Search code examples
c++endiannessbyte-order-mark

C program reads BOM in reverse (Go left... No! The other left)


I'm ... confused. Here's the thing. I've got an *ini file encoded as UNICODE (Little Endian). In my project in Visual Studio (my own ini parser) I'm checking if text file has got BOM (Byte Order Mark) at the begining of file.

From wikipedia:

11111111 11111110 (0xFFFE) - little endian BOM,

11111110 11111111 (0xFEFF) - big endian BOM.

So far, I'm right, right?

So it's time for little code:

size_t temp_val = 0;
wchar_t * endianness_val = new wchar_t;
temp_val = fread_s(endianness_val, sizeof(wchar_t), sizeof(wchar_t), 1, fp);

    if (*endianness_val == (wchar_t)0xFFFE)
    {
        endianness = 1;
        wprintf(L"\n UNICODE(16bit): Little Endian!");
    }
    else if (*endianness_val == (wchar_t)0xFEFF)
    {
        endianness = -1; //big endian
        wprintf(L"\n UNICODE(16bit): Big Endian!");
    }
    else
    {
        endianness = 0; //no BOM, little endian default
        wprintf(L"\n No BOM. Narrow characters (8bit) Assuming Little Endian!");
    }

I'm reading (using fread_s) first wchar_t from file and I'm storing it in endianness_val. Everything seems to be good:

  • *ini file HAS Byte Order Mark(0xFFFE),
  • looking into memory (debuging) gives me the same result - endianess varable stores 0xFFFE.
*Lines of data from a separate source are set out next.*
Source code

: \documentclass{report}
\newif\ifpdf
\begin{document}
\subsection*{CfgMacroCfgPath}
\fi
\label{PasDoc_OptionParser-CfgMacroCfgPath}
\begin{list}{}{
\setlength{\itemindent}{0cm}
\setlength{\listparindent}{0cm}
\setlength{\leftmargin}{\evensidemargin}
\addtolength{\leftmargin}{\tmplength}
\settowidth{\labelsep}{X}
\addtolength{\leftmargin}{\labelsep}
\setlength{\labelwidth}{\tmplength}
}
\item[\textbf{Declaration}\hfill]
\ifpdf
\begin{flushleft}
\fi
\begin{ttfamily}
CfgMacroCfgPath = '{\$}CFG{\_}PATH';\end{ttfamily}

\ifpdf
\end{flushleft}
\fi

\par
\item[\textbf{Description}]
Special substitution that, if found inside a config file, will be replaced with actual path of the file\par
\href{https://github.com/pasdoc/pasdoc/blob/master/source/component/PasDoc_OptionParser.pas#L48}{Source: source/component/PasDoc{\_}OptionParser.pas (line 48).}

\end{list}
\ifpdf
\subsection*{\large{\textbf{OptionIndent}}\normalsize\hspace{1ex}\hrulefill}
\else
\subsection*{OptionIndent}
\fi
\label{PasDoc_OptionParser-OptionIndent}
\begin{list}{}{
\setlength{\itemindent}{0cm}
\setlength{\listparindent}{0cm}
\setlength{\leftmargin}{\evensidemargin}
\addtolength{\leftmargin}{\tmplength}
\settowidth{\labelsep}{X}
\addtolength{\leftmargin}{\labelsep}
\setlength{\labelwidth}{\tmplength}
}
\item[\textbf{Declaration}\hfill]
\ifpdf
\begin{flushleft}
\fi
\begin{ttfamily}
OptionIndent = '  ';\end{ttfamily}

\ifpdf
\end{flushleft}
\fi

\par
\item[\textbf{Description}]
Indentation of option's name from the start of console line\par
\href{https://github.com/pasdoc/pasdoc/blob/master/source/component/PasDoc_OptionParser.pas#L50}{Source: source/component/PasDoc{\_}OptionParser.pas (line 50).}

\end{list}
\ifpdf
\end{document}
Aaaannd Visual Studio keeps going into if statement for Big Endian (like a maniac ;)). Of course changing BOM for Big Endian results in Visual Studio entering correct if statement. Any ideas why this works backwards?

Thanks.


Solution

  • Try running the following code on your text file open in fp and see if it helps you catch your conceptual error:

    uint8_t bytes[2];
    uint16_t word;
    
    fread(bytes, 1, 2, fp);
    fseek(fp, 0, SEEK_SET);
    fread(&word, 2, 1, fp);
    fclose(fp);
    
    wprintf(L"%.2hhX %.2hhX\n", bytes[0], bytes[1]);
    wprintf(L"%.4hX\n", word);